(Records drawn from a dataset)

------------------------------------------------------------------------

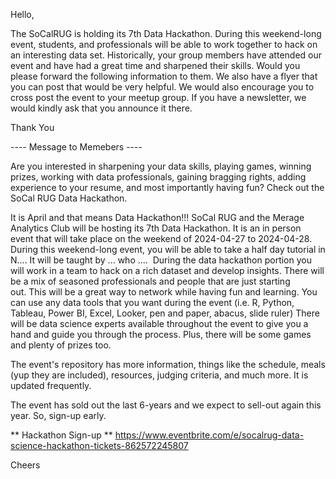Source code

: Hello,

The SoCalRUG is holding its 7th Data Hackathon. During this weekend-long event, students, and professionals will be able to work together to hack on an interesting data set. Historically, your group members have attended our event and have had a great time and sharpened their skills. Would you please forward the following information to them. We also have a flyer that you can post that would be very helpful. We would also encourage you to cross post the event to your meetup group. If you have a newsletter, we would kindly ask that you announce it there.

Thank You


---- Message to Memebers ----

Are you interested in sharpening your data skills, playing games, winning prizes, working with data professionals, gaining bragging rights, adding experience to your resume, and most importantly having fun? Check out the SoCal RUG Data Hackathon.

It is April and that means Data Hackathon!!! SoCal RUG and the Merage Analytics Club will be hosting its 7th Data Hackathon. It is an in person event that will take place on the weekend of 2024-04-27 to 2024-04-28. During this weekend-long event, you will be able to take a half day tutorial in N.... It will be taught by ... who ....  During the data hackathon portion you will work in a team to hack on a rich dataset and develop insights. There will be a mix of seasoned professionals and people that are just starting out. This will be a great way to network while having fun and learning. You can use any data tools that you want during the event (i.e. R, Python, Tableau, Power BI, Excel, Looker, pen and paper, abacus, slide ruler) There will be data science experts available throughout the event to give you a hand and guide you through the process. Plus, there will be some games and plenty of prizes too.

The event's repository has more information, things like the schedule, meals (yup they are included), resources, judging criteria, and much more. It is updated frequently.

The event has sold out the last 6-years and we expect to sell-out again this year. So, sign-up early.

** Hackathon Sign-up **
https://www.eventbrite.com/e/socalrug-data-science-hackathon-tickets-862572245807

Cheers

------------------------------------------------------------------------

▶ [Instructions for the task] Reproduce every record above exactly as given, excluding pictures from the result.

▶ [Response area]
Source code

: Hello,

The SoCalRUG is holding its 7th Data Hackathon. During this weekend-long event, students, and professionals will be able to work together to hack on an interesting data set. Historically, your group members have attended our event and have had a great time and sharpened their skills. Would you please forward the following information to them. We also have a flyer that you can post that would be very helpful. We would also encourage you to cross post the event to your meetup group. If you have a newsletter, we would kindly ask that you announce it there.

Thank You


---- Message to Memebers ----

Are you interested in sharpening your data skills, playing games, winning prizes, working with data professionals, gaining bragging rights, adding experience to your resume, and most importantly having fun? Check out the SoCal RUG Data Hackathon.

It is April and that means Data Hackathon!!! SoCal RUG and the Merage Analytics Club will be hosting its 7th Data Hackathon. It is an in person event that will take place on the weekend of 2024-04-27 to 2024-04-28. During this weekend-long event, you will be able to take a half day tutorial in N.... It will be taught by ... who ....  During the data hackathon portion you will work in a team to hack on a rich dataset and develop insights. There will be a mix of seasoned professionals and people that are just starting out. This will be a great way to network while having fun and learning. You can use any data tools that you want during the event (i.e. R, Python, Tableau, Power BI, Excel, Looker, pen and paper, abacus, slide ruler) There will be data science experts available throughout the event to give you a hand and guide you through the process. Plus, there will be some games and plenty of prizes too.

The event's repository has more information, things like the schedule, meals (yup they are included), resources, judging criteria, and much more. It is updated frequently.

The event has sold out the last 6-years and we expect to sell-out again this year. So, sign-up early.

** Hackathon Sign-up **
https://www.eventbrite.com/e/socalrug-data-science-hackathon-tickets-862572245807

Cheers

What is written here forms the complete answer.